Dewan Perwakilan Rakyat (DPR) yang menyetujui RUU Ibu Kota Negara (IKN) menunjukkan demokrasi sontoloyo. Lembaga wakil rakyat tidak mencerminkan perwakilan dari suara masyarakat.
“Persetujuan DPR atas RUU IKN adalah daftar terbaru praktek-praktek demokrasi sontoloyo,” kata Guru Besar ITS Prof Daniel Mohammad Rosyid dalam artikel berjudul Demokrasi Sontoloyo, Kamis (20/1/2022).
Kata Daniel, kesontoloyoan itu dimulai sejak UUD 45 diobrak-abrik secara ugal-ugalan menjadi UUD2002. Misi pokok amandemen itu adalah agar sistem MPR sebagai pelaksana kedaulatan rakyat dihancurkan melalui sistem pilpres dan pilkada langsung.
“Secara perlahan tapi pasti keterpilihan menggusur keterwakilan. Keterwakilan itu makin hilang saat melalui serangkaian UU Politik, tatacara pemilihan eksekutif itu semuanya diatur oleh partai politik. Suara rakyat hanya sampai di bilik suara Pemilu, tidak pernah sampai ke parlemen,” ungkapnya.
Para cukong tahu lalu segera membeli saham partai politik itu. Partai politik di negeri ini adalah satuan yang melakukan jual beli kepentingan politik bernilai triliunan rupiah. Akhirnya partai politik pun bisa dikendalikan untuk melayani kepentingan cukong, bukan konstituen partai politik itu.
“Jadilah oligarki. No more no less.

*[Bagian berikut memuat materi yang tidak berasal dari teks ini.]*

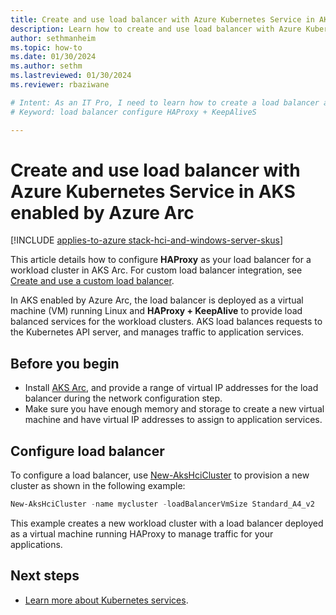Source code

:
 ```yaml
---
title: Create and use load balancer with Azure Kubernetes Service in AKS enabled by Azure Arc
description: Learn how to create and use load balancer with Azure Kubernetes Service (AKS) in AKS Arc.
author: sethmanheim
ms.topic: how-to
ms.date: 01/30/2024
ms.author: sethm 
ms.lastreviewed: 01/30/2024
ms.reviewer: rbaziwane

# Intent: As an IT Pro, I need to learn how to create a load balancer and use it as a Virtual Machine (VM).
# Keyword: load balancer configure HAProxy + KeepAliveS

---
```


# Create and use load balancer with Azure Kubernetes Service in AKS enabled by Azure Arc

[!INCLUDE [applies-to-azure stack-hci-and-windows-server-skus](includes/aks-hci-applies-to-skus/aks-hybrid-applies-to-azure-stack-hci-windows-server-sku.md)]

This article details how to configure **HAProxy** as your load balancer for a workload cluster in AKS Arc. For custom load balancer integration, see [Create and use a custom load balancer](configure-custom-load-balancer.md).

In AKS enabled by Azure Arc, the load balancer is deployed as a virtual machine (VM) running Linux and **HAProxy + KeepAlive** to provide load balanced services for the workload clusters. AKS load balances requests to the Kubernetes API server, and manages traffic to application services.

## Before you begin

- Install [AKS Arc](kubernetes-walkthrough-powershell.md), and provide a range of virtual IP addresses for the load balancer during the network configuration step.
- Make sure you have enough memory and storage to create a new virtual machine and have virtual IP addresses to assign to application services.

## Configure load balancer

To configure a load balancer, use [New-AksHciCluster](./reference/ps/new-akshcicluster.md) to provision a new cluster as shown in the following example:

```powershell
New-AksHciCluster -name mycluster -loadBalancerVmSize Standard_A4_v2
```

This example creates a new workload cluster with a load balancer deployed as a virtual machine running HAProxy to manage traffic for your applications.

## Next steps

- [Learn more about Kubernetes services](https://kubernetes.io/docs/concepts/services-networking/service/).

Katanya mau meniru AS sebagai kampiun demokrasi, tapi kultur partai politik di negeri ini belum memenuhi syarat bagi demokrasi ala AS itu,” paparnya.
Tiga agenda reformasi, yaitu pemberantasan korupsi, demokratisasi dan desentralisasi, kini tinggal omong kosong. Rezim saat ini, justru memanfaatkan pandemi untuk memperlemah agenda reformasi itu.
“Niat memeratakan pembangunan diwujudkan dengan memindahkan IKN ke Kaltim, tapi otonomi daerah justru konsisten dilemahkan, lalu terus membajak demokrasi dan membiarkan korupsi terselubung melalui maladministrasi publik,” pungkasnya.